Well it seems the last fortress of denial is starting to see some real estate trouble with the Daily Telegraph reporting recently on Sydney’s market.
Sydney’s great property divide is being turned on its head, with the wealthy Eastern Suburbs suffering a shock 15 per cent slump in property prices, while values in the city’s west continue to soar.
Property monitors and analysts are stunned by the sharp reversal in fortunes in traditional real estate hot spots, claiming the nine-month plunge has wiped billions from the collective wealth of the city’s richest homeowners.
And it could be just the start.
Property analyst Jason Anderson, of MacroPlan Australia, believes the Eastern Suburbs could face a further 5 per cent decline in values in the next quarter alone if sentiment failed to turn around and first-home buyers continue to sit on the sidelines.
Such an additional fall would take the market correction to beyond 20 per cent from the inflated peaks reached last year, erasing the majority of gains the Eastern Suburbs recorded in the mini property boom post the Global Financial Crisis.
All financial indicators point to a continued softening in the Sydney property market, following similar downward trends in Brisbane (down 6 per cent in a year) and Perth (down 4.1 per cent), while Melbourne has seen a 20 per cent fall in sale volumes.
The most prominent indicator is new housing finance which is now 30 per cent below levels reached in the first-home buyers frenzy of 2009. This reluctance to buy is also shown in the numbers of first-home buyers looking for property – only about 96,000, compared to 190,000 at auctions in late 2009.
Housing sales have also tumbled. Ray White Real Estate said the value of the houses it sold in March was 16 per cent down on March 2010 figures. Agencies also believe the number of houses on the market is at the highest level ever recorded in the city.
“There was some feeling at the end of last year that all we needed for 2011 was for no interest rate rises and prices should increase. That optimism has faded somewhat,” Mr Anderson said.
“Everyone seems to be a little bearish. I thought the return of the first-home buyers would have happened by now, but it now looks like they will wait till the December quarter. So the bottom is a little bit of a way off yet.”
Others maybe shocked to hear that Sydney is now showing signs of real estate weakness, but I am unsure why. For some reason property bulls seem to have got it in their heads that even if everyone else has left the market investors can keep it going by themselves. They seem to be of the belief that this is a choice that investors can make, and if they don’t sell then prices will not fall.

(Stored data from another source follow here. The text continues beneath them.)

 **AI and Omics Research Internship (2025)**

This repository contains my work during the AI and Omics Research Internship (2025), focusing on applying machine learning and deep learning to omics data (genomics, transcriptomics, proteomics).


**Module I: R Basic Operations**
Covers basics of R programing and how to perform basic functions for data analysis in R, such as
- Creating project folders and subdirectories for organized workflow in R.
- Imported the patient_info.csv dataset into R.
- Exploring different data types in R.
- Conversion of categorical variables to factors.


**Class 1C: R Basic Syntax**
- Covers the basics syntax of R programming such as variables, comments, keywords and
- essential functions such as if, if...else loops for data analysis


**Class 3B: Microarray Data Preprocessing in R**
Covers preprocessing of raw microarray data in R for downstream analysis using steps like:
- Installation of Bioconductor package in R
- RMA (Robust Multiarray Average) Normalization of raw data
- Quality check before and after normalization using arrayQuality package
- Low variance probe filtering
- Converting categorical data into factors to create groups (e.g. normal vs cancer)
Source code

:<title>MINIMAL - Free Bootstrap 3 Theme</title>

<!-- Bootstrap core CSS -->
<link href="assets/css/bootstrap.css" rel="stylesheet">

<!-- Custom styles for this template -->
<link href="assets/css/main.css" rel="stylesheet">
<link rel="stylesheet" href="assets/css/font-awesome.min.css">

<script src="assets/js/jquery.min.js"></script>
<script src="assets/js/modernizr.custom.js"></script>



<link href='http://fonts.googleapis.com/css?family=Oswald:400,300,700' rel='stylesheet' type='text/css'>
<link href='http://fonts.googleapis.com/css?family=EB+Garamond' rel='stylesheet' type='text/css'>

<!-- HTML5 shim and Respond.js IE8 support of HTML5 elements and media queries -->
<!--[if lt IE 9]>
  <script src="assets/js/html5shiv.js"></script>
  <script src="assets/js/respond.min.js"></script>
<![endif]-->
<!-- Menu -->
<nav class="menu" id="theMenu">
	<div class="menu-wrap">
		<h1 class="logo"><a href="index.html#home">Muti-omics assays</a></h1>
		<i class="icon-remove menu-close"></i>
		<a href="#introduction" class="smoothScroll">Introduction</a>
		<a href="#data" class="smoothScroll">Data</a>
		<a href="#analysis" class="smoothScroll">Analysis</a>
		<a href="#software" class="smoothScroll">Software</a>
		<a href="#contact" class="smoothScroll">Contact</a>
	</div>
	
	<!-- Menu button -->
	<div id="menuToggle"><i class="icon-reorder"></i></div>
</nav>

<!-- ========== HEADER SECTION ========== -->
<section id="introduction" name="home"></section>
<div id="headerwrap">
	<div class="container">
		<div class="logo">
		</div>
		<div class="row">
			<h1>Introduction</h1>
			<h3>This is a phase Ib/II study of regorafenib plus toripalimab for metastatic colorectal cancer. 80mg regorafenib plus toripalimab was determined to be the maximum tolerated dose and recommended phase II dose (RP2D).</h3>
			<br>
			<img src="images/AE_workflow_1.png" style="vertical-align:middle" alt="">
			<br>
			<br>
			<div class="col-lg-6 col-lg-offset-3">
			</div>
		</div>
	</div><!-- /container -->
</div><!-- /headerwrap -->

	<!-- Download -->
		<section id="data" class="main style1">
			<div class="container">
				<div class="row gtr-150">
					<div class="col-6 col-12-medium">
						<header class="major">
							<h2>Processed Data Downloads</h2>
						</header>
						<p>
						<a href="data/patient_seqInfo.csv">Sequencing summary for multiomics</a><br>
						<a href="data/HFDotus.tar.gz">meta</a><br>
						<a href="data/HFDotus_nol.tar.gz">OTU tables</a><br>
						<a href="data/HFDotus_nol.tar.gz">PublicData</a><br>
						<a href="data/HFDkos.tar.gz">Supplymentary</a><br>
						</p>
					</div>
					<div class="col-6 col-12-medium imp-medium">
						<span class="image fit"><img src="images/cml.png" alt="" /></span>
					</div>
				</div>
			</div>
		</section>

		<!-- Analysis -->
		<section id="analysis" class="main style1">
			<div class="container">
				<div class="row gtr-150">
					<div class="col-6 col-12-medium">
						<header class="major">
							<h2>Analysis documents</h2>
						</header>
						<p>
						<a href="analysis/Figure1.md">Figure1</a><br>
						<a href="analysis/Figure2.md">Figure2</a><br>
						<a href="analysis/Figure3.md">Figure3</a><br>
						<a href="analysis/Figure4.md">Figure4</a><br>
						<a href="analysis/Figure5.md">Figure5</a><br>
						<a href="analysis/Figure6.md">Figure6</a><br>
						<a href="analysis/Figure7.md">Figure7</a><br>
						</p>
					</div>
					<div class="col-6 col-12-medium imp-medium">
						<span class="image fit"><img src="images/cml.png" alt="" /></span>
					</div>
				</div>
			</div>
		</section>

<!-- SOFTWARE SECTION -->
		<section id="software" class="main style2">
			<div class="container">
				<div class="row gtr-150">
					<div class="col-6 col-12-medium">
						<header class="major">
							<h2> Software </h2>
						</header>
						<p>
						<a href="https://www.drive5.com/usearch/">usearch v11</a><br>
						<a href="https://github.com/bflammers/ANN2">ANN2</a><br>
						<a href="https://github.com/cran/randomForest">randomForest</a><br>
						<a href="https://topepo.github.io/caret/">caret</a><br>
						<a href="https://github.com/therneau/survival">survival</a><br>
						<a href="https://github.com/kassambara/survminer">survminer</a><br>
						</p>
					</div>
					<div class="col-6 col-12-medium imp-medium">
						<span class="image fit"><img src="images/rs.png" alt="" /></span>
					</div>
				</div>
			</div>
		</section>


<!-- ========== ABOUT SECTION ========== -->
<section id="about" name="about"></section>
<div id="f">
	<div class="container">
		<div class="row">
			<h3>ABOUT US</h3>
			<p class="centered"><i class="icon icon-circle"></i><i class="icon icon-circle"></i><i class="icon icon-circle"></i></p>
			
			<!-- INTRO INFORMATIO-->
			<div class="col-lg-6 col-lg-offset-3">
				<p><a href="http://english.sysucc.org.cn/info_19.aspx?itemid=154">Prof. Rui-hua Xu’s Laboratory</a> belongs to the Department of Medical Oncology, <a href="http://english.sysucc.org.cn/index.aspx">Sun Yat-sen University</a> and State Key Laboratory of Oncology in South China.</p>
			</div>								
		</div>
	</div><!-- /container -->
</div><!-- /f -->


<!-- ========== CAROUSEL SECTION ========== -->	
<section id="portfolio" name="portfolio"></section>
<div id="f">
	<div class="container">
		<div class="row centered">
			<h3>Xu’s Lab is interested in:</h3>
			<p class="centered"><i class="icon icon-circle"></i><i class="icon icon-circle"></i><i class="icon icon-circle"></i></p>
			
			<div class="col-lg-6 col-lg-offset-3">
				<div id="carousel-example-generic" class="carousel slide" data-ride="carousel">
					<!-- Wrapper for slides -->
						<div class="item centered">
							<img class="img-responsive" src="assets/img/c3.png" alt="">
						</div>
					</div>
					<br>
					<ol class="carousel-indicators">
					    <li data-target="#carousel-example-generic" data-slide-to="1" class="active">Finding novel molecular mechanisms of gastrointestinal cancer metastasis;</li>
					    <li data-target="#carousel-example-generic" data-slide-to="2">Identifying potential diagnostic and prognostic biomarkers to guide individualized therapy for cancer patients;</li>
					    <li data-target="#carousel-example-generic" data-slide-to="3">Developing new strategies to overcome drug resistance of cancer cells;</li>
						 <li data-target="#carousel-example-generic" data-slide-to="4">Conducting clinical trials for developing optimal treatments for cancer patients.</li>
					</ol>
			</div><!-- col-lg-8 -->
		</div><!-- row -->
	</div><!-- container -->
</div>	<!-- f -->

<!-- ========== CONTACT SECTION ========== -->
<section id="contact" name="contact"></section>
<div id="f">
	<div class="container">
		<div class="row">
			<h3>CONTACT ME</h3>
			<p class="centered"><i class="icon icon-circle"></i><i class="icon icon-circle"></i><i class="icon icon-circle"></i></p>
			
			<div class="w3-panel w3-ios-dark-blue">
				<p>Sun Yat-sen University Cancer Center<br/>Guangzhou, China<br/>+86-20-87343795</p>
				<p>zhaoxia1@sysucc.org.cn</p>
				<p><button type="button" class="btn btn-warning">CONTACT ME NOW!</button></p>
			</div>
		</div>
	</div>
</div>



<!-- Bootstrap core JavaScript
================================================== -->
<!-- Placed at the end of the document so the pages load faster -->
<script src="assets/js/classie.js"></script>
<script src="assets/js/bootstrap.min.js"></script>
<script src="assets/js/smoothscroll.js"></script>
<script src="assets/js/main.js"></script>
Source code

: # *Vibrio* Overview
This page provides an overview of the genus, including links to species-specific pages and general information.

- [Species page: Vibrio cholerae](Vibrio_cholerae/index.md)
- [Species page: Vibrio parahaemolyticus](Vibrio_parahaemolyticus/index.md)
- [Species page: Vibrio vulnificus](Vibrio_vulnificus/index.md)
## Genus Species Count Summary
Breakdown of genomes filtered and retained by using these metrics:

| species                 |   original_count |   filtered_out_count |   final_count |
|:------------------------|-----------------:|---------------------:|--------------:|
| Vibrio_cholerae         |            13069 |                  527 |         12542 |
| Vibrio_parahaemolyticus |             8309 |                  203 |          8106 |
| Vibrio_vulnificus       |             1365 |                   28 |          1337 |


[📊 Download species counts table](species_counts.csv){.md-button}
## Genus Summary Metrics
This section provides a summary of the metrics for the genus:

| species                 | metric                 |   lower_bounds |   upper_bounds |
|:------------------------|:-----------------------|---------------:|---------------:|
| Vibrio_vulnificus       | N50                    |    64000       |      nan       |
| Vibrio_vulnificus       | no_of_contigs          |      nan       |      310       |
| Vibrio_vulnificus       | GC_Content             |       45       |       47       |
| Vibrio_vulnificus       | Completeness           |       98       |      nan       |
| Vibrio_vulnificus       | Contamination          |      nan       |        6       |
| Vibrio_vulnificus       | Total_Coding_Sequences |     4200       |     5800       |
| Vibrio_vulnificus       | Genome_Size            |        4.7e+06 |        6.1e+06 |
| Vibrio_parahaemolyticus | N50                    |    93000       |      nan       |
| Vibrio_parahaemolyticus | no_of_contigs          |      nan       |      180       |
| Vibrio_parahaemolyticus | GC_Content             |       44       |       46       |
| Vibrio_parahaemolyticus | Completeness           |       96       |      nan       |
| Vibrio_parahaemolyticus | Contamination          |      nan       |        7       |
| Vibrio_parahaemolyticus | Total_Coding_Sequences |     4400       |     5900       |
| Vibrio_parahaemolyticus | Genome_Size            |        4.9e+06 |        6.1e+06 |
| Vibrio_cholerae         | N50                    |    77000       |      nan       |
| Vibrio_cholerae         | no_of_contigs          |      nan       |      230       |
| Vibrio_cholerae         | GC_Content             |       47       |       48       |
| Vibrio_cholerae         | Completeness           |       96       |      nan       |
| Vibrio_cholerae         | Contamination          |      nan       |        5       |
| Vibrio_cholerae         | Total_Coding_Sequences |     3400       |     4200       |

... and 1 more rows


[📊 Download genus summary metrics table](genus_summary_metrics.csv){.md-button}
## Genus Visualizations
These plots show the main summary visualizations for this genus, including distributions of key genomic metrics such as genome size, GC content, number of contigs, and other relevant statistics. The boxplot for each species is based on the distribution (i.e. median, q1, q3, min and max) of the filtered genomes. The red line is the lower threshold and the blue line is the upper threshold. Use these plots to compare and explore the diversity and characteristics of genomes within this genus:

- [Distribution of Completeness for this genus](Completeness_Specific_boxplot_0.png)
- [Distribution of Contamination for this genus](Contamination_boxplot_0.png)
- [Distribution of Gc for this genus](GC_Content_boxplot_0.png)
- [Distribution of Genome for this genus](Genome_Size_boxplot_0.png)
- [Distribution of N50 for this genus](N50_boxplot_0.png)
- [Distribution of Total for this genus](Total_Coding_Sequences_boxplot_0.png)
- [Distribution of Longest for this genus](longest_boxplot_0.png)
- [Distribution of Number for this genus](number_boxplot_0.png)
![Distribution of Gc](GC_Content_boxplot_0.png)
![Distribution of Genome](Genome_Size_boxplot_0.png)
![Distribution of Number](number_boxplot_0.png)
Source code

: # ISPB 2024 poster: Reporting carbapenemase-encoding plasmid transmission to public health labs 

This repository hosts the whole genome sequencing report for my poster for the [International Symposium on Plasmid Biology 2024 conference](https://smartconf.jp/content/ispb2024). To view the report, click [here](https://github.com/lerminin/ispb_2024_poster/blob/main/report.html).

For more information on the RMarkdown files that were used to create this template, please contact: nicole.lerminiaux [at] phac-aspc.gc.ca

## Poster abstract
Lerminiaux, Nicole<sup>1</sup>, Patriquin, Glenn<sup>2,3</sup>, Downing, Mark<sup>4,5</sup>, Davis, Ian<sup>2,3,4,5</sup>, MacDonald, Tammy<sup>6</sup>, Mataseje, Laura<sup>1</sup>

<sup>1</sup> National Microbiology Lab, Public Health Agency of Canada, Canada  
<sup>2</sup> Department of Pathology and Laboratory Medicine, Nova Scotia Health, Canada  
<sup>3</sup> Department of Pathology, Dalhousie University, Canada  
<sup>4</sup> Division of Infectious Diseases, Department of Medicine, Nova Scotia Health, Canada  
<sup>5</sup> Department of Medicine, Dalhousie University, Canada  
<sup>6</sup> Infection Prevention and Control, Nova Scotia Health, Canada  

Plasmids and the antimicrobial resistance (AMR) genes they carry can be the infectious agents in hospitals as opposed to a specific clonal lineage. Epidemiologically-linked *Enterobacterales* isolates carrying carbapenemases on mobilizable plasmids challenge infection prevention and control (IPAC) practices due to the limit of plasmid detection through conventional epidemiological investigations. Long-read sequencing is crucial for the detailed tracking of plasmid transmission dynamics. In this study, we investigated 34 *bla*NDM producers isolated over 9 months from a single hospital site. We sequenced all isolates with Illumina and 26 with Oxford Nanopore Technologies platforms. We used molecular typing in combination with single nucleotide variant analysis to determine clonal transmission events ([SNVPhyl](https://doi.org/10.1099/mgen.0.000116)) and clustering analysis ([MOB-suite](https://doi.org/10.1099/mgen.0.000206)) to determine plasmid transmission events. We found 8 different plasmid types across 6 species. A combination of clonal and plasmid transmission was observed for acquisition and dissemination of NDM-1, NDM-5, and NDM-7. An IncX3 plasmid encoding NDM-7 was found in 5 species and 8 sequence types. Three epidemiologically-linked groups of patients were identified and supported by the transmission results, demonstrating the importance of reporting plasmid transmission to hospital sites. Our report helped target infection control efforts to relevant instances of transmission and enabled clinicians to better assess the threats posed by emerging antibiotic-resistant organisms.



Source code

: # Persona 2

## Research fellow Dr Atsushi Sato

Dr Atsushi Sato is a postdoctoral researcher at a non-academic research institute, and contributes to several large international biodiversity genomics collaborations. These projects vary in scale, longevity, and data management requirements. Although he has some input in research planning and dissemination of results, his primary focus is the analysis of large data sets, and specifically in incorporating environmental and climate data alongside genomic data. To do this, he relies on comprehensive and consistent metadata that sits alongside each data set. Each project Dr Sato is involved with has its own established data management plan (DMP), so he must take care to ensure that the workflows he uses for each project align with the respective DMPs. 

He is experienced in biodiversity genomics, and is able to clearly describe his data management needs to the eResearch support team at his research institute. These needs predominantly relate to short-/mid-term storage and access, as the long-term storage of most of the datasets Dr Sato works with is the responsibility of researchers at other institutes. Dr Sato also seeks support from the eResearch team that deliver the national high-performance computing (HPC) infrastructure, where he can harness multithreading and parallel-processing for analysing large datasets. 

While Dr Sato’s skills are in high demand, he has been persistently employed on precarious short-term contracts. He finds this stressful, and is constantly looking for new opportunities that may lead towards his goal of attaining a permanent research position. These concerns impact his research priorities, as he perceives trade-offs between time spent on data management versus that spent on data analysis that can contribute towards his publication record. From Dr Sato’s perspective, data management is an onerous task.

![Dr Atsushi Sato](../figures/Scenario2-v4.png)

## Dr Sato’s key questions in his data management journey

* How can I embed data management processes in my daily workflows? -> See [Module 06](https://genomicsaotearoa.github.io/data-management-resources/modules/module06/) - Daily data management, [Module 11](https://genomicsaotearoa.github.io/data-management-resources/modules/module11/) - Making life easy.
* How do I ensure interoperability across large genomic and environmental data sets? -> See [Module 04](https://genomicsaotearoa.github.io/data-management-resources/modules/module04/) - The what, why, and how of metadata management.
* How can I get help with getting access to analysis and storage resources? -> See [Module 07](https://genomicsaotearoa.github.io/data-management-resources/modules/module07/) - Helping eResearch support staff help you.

But that line of thinking has a big problem. For a large number of property investors those properties are their retirement fund. As the Unconventional Economist mentioned in a post back in February.
Despite representing only 25% of Australia’s population, the Baby Boomers collectively hold 45% of owner-occupied dwellings and 51% of other dwellings (i.e. investment properties and holiday homes). However, since the older Boomer cohort (55-64 year-olds) are relatively small (accounting for 11% of the population), they hold a smaller (20%) share of Australia’s housing assets. By contrast, the younger Boomers (45-54 year-olds) hold 26% of the housing assets, reflecting their larger (14%) share of the population.
But that first 11% have a problem. I will let news.com.au explain what it is.
Rising living costs also are worrying employed people nearing retirement.
Big super fund First State Super reported last month that 70 per cent of its members approaching retirement are concerned about their future.
Perhaps because average superannuation payouts on retirement are woefully inadequate — $63,000 for women and $136,000 for men.
Millions of Australians have hardly any superannuation at all.
The National Centre for Social and Economic Modelling says half of all women between 45 and 59 have less than $8000.
Many super funds and financial advisers say $750,000 to $1 million is required to fund a modest or comfortable lifestyle in retirement.
The latest Westpac ASFA Retirement Standard Index says a couple looking for a comfortable retirement need $53,729 a year, while those seeking a modest lifestyle need $30,557 a year.
Financial counsellors have quick rules of thumb to work out what a retiree needs — multiply the annual income you want in retirement by 17 if retiring about age 55, multiply by 15 for a retirement age of 60, and by 13 if you are going to work until 65.
Many people approaching retirement are not making the extra contributions they need to ensure a healthy super balance.
Quite simply real estate (and in a smaller proportion equities) is the superannuation of 55+ baby boomers. The reason they own so many properties is because they own so little of anything else. For this cohort there is little choice to sell or not. If they want to have a decent retirement they need to unload their portfolio.
This starts now!
In my opinion the reason we are seeing increasing numbers of properties on the market is the beginning of this dynamic, and therefore if you are waiting for the number of houses on the market to fall you are going to be disappointed until at least 2021.
I never offer advice, but if I was 55, hoping to retire in the next decade and I owned property then I would seriously be considering the consequences of the decade of boomers ahead of me on my property portfolio’s value.
To everyone else….. well you can make up your own minds.